In [31]:
import numpy as np
import pandas as pd
import seaborn as sns
import matplotlib.pyplot as plt
import scipy.sparse as sps
import time
%matplotlib inline

#train_final.csv - the training set of interactions
train_final = pd.read_csv('input/train_final.csv', delimiter = "\t");

#tracks_final.csv - supplementary information about the items
tracks_final = pd.read_csv('input/tracks_final.csv', delimiter = "\t");

#playlists_final.csv - supplementary information about the users
playlists_final = pd.read_csv('input/playlists_final.csv', delimiter = "\t");

#target_playlists.csv - the set of target playlists that will receive recommendations
target_playlists = pd.read_csv('input/target_playlists.csv');

#target_tracks.csv - the set of target items (tracks) to be recommended
target_tracks = pd.read_csv('input/target_tracks.csv');
print("Loaded")

Loaded


In [32]:
albums = {}
for album in tracks_final['album']:
    album = album.strip('[ ]')
    if album != None and album != "None" and len(album) > 0: #None should not be considered content
        albums[album] = 1

print(len(albums))


27604


In [33]:
tracks_final['tags'].head()

content_to_index = {}
content_to_id = {}
content_counter = 0

#Lets translate the tags to indexes.
for row in tracks_final['tags']:
    tags = row.strip('[ ]').split(', ')
    for tag in tags:
        if len(tag) > 0: 
            tag = "ta"+tag
            if not(tag in content_to_index):
                content_to_index[tag] = content_counter
                content_to_id[content_counter] = tag
                content_counter += 1;

#Lets translate album into indexes
albumcount = 0 # 27604
for album in tracks_final['album']:
    album = album.strip('[ ]')
    if album != None and album != "None" and len(album) > 0: #None should not be considered content
        album = "al"+album
        if album == "alNone":
            print(album)
        if not(album in content_to_index):
            content_to_index[album] = content_counter
            content_to_id[content_counter] = album
            content_counter += 1
            albumcount += 1
#Lets translate artist_id into indexes 
artistcount = 0 #17537
for artist in tracks_final['artist_id']:
    artist = str(artist)
    if artist != None and artist != "None" and len(artist) > 0: #None should not be considered content
        artist = "ar"+artist
        if not(artist in content_to_index):
            content_to_index[artist] = content_counter
            content_to_id[content_counter] = artist
            content_counter += 1
            artistcount += 1
            
print(len(content_to_index))
print("%s albums. 27604 expected." %albumcount)
print("%s artists. 17537 expected." %artistcount)

77040
27604 albums. 27604 expected.
17536 artists. 17537 expected.


In [34]:
#If we translate each track_id to a track_index which will serve as matrix index, we can save a lot of time. 

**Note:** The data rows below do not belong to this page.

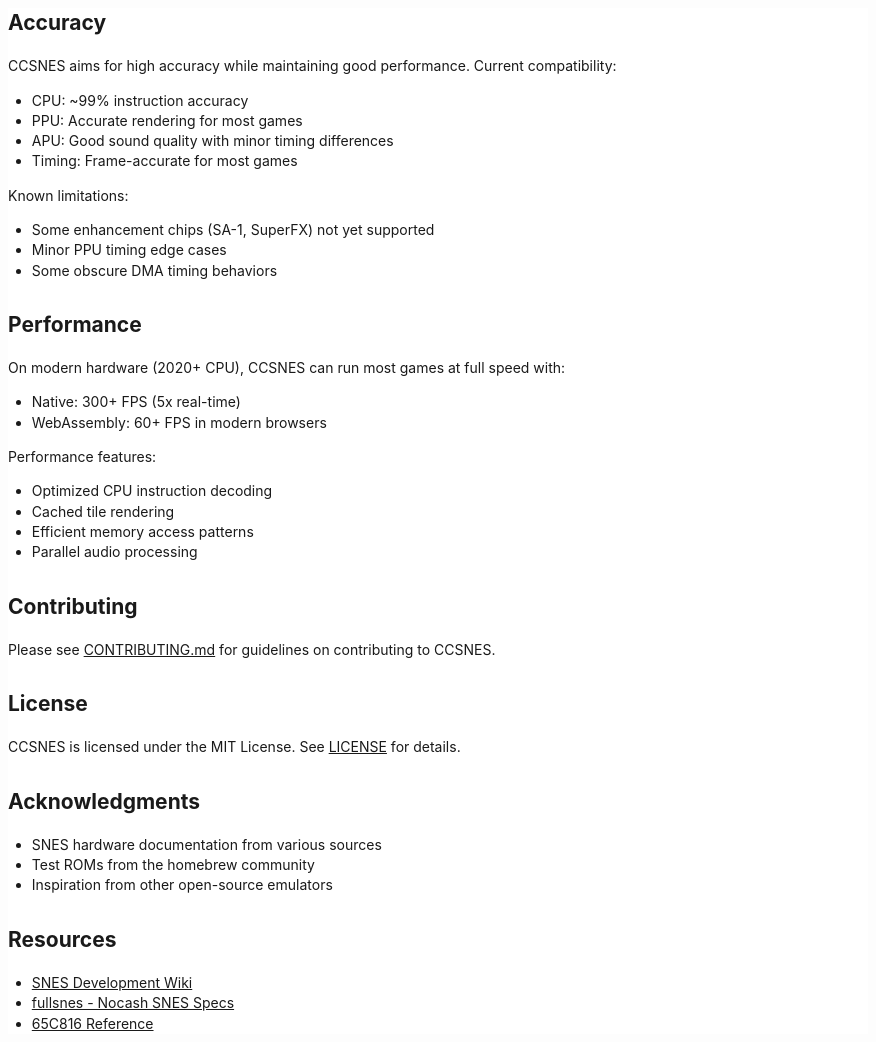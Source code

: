 ## Accuracy

CCSNES aims for high accuracy while maintaining good performance. Current compatibility:

- CPU: ~99% instruction accuracy
- PPU: Accurate rendering for most games
- APU: Good sound quality with minor timing differences
- Timing: Frame-accurate for most games

Known limitations:
- Some enhancement chips (SA-1, SuperFX) not yet supported
- Minor PPU timing edge cases
- Some obscure DMA timing behaviors

## Performance

On modern hardware (2020+ CPU), CCSNES can run most games at full speed with:
- Native: 300+ FPS (5x real-time)
- WebAssembly: 60+ FPS in modern browsers

Performance features:
- Optimized CPU instruction decoding
- Cached tile rendering
- Efficient memory access patterns
- Parallel audio processing

## Contributing

Please see [CONTRIBUTING.md](CONTRIBUTING.md) for guidelines on contributing to CCSNES.

## License

CCSNES is licensed under the MIT License. See [LICENSE](LICENSE) for details.

## Acknowledgments

- SNES hardware documentation from various sources
- Test ROMs from the homebrew community
- Inspiration from other open-source emulators

## Resources

- [SNES Development Wiki](https://wiki.superfamicom.org/)
- [fullsnes - Nocash SNES Specs](https://problemkaputt.de/fullsnes.htm)
- [65C816 Reference](http://www.6502.org/tutorials/65c816opcodes.html)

#We need a way to get from track_id to index in O(1).
#Let's create a dictionary

track_to_id = {}
track_to_index = {}
track_ids = tracks_final['track_id']

counter = 0;
for track_id in tracks_final['track_id']:
    track_id = int(track_id)
    track_to_index[track_id] = counter
    track_to_id[counter] = track_id
    counter += 1;
    
#and a way to get from playlist_id to index in O(1)


playlist_to_index = {}
playlist_to_id = {}
counter = 0; 
for playlist_id in playlists_final['playlist_id']:
    playlist_id = int(playlist_id)
    playlist_to_index[playlist_id] = counter
    playlist_to_id[counter] = playlist_id
    counter += 1;
    
print("We have {} playlists with {} unique tracks with {} unique content types. ".format(len(playlist_to_index), len(track_to_index), len(content_to_index)))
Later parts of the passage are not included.